No entanto, essas afirmações de desempenho extremo devem ser encaradas com cautela. O “triângulo impossível” da blockchain — descentralização, segurança e escalabilidade — mostra que melhorar uma dessas dimensões geralmente sacrifica as outras. Para atingir 2 milhões de TPS, Zero pode precisar comprometer a descentralização ou a segurança. Além disso, o pico teórico muitas vezes difere da capacidade real de operação contínua. Solana, por exemplo, embora possa teoricamente atingir 65.000 TPS, na prática opera muito abaixo disso e já enfrentou várias quedas de rede.
Zero afirma ter alcançado melhorias de 100 vezes em armazenamento (QMDB), computação (FAFO), rede (SVID) e provas de conhecimento zero (Jolt Pro). Se essas melhorias forem concretas, seria um feito de engenharia. Contudo, antes de serem testadas em produção, essas alegações devem ser vistas como uma visão tecnológica, não como fatos comprovados.
Segundo a LayerZero Labs, o projeto já despertou interesse de várias grandes instituições, que planejam explorar aplicações potenciais. A Google Cloud está colaborando com a LayerZero para explorar como agentes de IA podem realizar pagamentos e negociações de pequenas quantias sem precisar de contas bancárias, uma das áreas mais quentes de fusão entre IA e blockchain.

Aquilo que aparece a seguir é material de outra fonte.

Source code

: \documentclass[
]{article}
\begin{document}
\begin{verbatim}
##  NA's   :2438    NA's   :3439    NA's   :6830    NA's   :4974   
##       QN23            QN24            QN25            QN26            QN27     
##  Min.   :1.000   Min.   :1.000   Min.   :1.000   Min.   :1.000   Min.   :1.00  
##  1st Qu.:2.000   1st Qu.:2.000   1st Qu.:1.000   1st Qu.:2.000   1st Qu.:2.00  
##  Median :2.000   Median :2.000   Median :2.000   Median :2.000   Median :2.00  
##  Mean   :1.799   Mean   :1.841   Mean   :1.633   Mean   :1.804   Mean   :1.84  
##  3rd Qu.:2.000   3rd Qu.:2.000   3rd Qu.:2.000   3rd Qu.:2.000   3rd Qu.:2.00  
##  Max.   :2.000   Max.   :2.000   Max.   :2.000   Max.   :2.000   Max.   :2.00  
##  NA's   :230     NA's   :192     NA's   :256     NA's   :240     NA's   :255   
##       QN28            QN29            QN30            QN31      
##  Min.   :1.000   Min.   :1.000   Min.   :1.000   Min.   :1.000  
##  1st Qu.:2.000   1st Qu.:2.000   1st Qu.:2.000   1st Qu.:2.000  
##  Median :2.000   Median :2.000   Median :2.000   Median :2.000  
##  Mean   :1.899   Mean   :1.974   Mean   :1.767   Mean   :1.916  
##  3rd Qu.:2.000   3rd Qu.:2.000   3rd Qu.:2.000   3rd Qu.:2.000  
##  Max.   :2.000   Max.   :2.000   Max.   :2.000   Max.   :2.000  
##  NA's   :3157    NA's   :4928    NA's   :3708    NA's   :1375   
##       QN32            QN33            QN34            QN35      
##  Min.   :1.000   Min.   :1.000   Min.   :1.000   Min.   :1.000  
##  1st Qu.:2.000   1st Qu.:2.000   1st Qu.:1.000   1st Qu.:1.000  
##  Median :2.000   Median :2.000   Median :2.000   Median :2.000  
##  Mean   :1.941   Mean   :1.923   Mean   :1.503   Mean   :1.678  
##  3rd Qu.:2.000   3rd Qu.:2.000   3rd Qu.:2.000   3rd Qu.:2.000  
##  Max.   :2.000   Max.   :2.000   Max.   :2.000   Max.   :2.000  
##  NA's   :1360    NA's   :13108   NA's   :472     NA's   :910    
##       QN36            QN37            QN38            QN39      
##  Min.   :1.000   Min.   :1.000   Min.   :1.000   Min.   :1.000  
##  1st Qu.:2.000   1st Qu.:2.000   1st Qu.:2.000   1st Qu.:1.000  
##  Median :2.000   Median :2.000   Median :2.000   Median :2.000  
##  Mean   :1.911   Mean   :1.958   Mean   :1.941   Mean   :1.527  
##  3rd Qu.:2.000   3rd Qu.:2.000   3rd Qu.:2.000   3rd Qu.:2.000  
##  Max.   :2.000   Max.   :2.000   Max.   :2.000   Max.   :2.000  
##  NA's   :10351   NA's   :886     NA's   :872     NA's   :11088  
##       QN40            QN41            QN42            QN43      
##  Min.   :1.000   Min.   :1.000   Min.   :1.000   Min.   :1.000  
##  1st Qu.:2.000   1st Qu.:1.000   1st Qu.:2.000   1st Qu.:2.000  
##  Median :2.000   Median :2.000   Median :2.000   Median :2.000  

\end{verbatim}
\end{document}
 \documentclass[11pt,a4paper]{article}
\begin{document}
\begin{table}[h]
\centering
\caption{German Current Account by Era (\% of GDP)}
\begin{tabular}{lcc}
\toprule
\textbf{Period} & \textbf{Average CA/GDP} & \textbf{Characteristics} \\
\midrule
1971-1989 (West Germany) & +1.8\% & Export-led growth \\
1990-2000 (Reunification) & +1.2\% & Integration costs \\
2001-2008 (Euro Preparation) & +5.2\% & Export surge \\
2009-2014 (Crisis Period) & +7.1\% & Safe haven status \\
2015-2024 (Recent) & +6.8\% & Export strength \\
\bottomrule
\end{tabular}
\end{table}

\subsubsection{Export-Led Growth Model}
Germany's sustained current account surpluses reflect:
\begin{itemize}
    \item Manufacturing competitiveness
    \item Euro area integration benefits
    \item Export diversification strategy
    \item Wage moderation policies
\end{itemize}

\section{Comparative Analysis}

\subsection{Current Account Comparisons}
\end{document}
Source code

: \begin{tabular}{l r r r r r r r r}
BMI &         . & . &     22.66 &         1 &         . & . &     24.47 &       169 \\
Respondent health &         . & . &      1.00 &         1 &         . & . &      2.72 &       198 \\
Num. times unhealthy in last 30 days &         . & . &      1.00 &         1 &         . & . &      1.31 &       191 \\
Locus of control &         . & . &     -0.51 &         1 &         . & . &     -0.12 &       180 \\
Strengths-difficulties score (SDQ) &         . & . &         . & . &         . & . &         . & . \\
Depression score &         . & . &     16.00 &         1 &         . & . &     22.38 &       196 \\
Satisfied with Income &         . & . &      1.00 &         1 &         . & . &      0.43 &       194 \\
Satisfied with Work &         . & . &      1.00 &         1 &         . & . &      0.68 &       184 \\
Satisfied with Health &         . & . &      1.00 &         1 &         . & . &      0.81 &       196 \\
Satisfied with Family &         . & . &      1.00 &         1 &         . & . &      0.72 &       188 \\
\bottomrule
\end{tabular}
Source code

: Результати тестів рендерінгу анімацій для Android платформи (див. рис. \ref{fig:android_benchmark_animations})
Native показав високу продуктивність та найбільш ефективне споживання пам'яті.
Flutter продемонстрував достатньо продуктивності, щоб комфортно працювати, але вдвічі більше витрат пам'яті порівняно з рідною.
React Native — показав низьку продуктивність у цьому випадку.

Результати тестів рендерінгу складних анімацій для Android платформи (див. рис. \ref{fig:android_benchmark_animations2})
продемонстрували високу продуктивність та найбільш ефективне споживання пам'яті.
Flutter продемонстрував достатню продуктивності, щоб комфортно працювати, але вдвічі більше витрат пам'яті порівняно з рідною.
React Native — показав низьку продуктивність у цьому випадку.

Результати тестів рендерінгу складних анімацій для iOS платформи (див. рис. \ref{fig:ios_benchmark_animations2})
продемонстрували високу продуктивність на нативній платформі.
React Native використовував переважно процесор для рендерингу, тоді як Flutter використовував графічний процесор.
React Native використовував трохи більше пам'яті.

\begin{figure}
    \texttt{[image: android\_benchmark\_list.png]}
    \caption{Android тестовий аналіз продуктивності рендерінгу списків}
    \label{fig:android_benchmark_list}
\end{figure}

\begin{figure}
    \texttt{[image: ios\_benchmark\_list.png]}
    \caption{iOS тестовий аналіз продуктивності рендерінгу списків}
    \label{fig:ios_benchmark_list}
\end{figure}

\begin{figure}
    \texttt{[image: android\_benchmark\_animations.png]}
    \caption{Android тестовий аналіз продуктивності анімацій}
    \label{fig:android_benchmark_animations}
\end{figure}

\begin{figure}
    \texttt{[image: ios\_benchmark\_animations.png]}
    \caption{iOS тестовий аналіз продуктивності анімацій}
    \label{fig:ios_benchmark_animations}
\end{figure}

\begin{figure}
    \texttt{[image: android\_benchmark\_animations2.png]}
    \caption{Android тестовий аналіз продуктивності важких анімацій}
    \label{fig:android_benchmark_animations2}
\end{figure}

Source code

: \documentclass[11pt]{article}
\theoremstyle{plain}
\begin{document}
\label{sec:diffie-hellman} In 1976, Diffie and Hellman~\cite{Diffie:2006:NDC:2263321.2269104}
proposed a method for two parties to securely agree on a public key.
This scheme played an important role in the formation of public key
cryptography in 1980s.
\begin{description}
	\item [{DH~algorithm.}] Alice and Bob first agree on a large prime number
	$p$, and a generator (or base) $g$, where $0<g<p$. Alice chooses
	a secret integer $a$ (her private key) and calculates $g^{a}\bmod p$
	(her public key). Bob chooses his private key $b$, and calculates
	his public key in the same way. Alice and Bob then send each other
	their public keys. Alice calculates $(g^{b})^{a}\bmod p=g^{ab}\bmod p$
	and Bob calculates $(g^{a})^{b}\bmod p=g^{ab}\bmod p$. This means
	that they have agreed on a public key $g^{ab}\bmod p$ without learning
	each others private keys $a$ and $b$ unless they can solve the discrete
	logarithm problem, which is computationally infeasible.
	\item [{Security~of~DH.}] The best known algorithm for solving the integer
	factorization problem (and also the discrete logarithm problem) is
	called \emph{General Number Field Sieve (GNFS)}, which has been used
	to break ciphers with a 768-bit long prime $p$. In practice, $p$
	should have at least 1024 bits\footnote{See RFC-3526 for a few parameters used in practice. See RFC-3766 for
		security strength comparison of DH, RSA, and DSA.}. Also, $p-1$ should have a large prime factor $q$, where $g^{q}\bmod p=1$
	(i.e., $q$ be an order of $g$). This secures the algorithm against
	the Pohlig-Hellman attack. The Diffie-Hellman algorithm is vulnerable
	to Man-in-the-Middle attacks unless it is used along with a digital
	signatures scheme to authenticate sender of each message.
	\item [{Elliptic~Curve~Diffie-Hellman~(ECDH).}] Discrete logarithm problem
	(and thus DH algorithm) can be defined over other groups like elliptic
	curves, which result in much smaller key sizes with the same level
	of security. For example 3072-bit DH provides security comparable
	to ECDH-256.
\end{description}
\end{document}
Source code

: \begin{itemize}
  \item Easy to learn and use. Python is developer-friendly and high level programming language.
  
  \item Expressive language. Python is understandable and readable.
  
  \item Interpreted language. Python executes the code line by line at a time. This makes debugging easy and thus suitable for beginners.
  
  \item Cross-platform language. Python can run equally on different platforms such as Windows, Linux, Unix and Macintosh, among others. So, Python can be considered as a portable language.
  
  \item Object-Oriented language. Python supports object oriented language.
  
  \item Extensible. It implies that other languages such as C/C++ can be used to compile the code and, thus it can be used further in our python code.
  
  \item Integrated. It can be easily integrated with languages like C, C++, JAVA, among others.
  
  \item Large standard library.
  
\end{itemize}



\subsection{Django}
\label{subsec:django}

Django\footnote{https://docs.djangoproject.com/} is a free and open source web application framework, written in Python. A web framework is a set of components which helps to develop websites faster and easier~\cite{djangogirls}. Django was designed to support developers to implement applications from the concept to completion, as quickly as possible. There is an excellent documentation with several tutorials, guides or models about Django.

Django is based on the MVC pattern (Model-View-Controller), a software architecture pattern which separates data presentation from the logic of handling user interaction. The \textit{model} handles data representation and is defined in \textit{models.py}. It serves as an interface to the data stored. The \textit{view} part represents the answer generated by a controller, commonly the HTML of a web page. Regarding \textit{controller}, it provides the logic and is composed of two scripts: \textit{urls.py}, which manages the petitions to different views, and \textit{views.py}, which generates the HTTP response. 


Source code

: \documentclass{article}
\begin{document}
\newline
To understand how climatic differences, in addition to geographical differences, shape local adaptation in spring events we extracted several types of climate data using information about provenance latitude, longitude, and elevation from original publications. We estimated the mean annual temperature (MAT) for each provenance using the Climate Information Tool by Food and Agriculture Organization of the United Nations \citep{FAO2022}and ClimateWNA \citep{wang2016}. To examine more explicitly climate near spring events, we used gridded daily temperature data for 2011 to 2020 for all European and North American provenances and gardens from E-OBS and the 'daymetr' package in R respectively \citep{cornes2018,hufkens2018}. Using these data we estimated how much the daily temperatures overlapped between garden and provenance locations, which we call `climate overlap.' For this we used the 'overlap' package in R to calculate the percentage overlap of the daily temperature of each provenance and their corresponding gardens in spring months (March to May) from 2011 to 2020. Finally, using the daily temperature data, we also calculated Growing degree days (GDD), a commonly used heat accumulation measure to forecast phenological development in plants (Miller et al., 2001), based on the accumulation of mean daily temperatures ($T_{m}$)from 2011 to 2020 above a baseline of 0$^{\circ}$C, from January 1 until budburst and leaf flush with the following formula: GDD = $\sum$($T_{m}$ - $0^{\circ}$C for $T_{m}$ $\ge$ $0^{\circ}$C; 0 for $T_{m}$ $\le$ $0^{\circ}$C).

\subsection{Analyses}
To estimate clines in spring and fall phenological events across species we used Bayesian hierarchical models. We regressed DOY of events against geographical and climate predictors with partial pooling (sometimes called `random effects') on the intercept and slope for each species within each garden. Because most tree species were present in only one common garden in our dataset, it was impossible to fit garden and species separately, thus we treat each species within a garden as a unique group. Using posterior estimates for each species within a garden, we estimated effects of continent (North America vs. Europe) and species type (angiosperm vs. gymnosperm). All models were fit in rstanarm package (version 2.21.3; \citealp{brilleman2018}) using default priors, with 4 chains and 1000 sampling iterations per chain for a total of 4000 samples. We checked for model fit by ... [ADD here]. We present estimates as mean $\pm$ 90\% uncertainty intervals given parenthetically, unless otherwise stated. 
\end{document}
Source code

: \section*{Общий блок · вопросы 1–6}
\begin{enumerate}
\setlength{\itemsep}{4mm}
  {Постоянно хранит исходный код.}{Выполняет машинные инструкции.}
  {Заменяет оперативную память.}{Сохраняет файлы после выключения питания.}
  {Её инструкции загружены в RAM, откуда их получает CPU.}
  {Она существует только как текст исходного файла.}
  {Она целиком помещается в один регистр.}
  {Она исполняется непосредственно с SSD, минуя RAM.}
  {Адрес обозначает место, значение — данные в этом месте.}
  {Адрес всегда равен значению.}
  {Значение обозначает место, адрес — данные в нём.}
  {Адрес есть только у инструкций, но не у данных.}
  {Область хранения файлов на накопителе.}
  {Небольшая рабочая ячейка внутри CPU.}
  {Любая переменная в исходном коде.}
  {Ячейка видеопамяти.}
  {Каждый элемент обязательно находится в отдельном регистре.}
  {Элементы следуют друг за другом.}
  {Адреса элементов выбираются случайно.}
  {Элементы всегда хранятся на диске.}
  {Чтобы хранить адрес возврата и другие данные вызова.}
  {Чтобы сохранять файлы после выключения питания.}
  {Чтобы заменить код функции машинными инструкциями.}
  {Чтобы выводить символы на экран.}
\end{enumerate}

A Intercontinental Exchange (ICE), que controla a Bolsa de Nova York, está considerando usar a plataforma Zero para construir infraestrutura de negociação e liquidação, apoiando operações de mercado 24/7 e a tokenização de garantias. Se a ICE adotar a Zero, isso poderia marcar uma migração significativa de mercados tradicionais para blockchain, um passo importante na integração do setor financeiro tradicional com o mundo cripto.
A DTCC, principal infraestrutura de compensação e liquidação de valores mobiliários nos EUA, também busca usar a Zero para melhorar seus serviços de tokenização e escalabilidade de ativos garantidos. Como processa trilhões de dólares diariamente, o interesse da DTCC indica que a infraestrutura financeira tradicional está seriamente considerando alternativas baseadas em blockchain.
A plataforma de troca descentralizada Global Token Exchange anunciou na terça-feira, em um fórum X, que planeja usar a Zero para criar sua camada de financiamento do sistema descentralizado Turbo. Com melhorias regulatórias e de infraestrutura, cada vez mais instituições financeiras estão entrando no espaço cripto, alimentando uma nova onda de adoção.
O CEO da LayerZero, Bryan Pellegrino, afirmou que a arquitetura do Zero “avança o roteiro do setor pelo menos uma década” e acrescentou: “Acreditamos que podemos usar essa tecnologia para realmente colocar toda a economia global na blockchain.” Embora essa narrativa seja inspiradora, ela ainda requer tempo e aplicações concretas para ser validada.